■ **Task brief**
From the line with "Commit this change, and" through the line with "## Anti Patterns", inclusive, return each line of the data below exactly and leave the rest out.

———

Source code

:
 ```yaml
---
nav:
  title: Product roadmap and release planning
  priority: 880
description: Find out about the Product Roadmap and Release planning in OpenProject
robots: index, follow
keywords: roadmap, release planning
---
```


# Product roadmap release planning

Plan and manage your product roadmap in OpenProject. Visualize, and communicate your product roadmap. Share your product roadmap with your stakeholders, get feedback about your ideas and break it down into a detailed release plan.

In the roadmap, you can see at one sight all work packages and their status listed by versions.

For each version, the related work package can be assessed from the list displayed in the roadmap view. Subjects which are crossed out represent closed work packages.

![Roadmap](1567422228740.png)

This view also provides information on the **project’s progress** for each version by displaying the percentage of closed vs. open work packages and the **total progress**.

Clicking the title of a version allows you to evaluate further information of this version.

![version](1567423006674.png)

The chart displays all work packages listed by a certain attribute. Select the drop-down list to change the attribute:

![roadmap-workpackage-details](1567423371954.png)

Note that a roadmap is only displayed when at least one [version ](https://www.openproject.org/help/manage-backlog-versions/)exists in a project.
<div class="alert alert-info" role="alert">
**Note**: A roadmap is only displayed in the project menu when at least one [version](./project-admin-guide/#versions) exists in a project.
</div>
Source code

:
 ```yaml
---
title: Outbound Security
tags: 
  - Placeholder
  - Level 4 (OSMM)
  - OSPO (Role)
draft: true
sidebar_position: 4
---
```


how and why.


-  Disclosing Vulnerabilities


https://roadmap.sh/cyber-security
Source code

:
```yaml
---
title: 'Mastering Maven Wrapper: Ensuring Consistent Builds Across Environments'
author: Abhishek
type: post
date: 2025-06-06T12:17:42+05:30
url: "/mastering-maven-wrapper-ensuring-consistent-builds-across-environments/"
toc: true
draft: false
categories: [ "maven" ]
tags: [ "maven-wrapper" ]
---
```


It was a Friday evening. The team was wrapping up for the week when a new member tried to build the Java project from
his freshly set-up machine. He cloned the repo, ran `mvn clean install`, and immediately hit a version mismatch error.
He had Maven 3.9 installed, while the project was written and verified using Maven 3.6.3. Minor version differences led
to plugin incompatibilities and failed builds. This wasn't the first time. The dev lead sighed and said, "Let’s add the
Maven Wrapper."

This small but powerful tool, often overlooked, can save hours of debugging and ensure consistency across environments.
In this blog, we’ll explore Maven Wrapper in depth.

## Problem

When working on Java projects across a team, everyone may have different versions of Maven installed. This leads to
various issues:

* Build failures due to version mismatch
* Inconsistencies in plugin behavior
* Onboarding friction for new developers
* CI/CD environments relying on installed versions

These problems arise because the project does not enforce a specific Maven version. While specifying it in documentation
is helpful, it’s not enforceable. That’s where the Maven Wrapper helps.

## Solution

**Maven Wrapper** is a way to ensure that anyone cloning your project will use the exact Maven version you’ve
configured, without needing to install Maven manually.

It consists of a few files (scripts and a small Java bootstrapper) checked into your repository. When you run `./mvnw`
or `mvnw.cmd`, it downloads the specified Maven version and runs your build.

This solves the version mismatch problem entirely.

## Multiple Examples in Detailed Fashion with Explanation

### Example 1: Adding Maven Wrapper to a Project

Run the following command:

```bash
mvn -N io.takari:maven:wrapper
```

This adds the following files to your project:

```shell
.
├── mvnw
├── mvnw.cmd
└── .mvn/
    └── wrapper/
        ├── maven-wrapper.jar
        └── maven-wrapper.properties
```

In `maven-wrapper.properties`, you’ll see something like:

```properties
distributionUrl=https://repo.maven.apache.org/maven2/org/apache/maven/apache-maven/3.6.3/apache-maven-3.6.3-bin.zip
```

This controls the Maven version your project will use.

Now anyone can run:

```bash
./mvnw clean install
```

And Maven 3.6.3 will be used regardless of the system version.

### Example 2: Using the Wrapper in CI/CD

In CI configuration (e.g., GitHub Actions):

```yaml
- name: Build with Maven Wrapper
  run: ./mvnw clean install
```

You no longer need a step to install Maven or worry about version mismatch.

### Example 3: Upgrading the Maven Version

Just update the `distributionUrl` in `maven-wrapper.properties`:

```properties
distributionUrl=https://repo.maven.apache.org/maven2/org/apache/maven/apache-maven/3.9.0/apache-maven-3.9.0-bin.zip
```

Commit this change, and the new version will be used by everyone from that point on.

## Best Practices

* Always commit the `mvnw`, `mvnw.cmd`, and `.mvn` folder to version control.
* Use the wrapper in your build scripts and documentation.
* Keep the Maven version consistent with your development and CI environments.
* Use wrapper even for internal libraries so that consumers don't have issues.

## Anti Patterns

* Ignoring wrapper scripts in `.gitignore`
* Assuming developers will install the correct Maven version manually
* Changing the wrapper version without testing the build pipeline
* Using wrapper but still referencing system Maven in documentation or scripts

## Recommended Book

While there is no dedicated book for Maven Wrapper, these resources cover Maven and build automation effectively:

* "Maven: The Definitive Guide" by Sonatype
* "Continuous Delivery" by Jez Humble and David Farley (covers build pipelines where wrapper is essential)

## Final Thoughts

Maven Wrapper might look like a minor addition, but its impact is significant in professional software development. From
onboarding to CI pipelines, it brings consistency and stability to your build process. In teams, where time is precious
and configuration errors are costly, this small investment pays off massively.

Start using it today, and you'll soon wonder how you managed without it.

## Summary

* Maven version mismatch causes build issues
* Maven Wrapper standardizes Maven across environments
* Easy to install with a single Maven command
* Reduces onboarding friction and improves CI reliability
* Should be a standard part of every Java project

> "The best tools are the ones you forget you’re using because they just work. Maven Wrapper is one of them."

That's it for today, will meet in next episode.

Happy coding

———

■ **Your response**
Commit this change, and the new version will be used by everyone from that point on.

## Best Practices

* Always commit the `mvnw`, `mvnw.cmd`, and `.mvn` folder to version control.
* Use the wrapper in your build scripts and documentation.
* Keep the Maven version consistent with your development and CI environments.
* Use wrapper even for internal libraries so that consumers don't have issues.

## Anti Patterns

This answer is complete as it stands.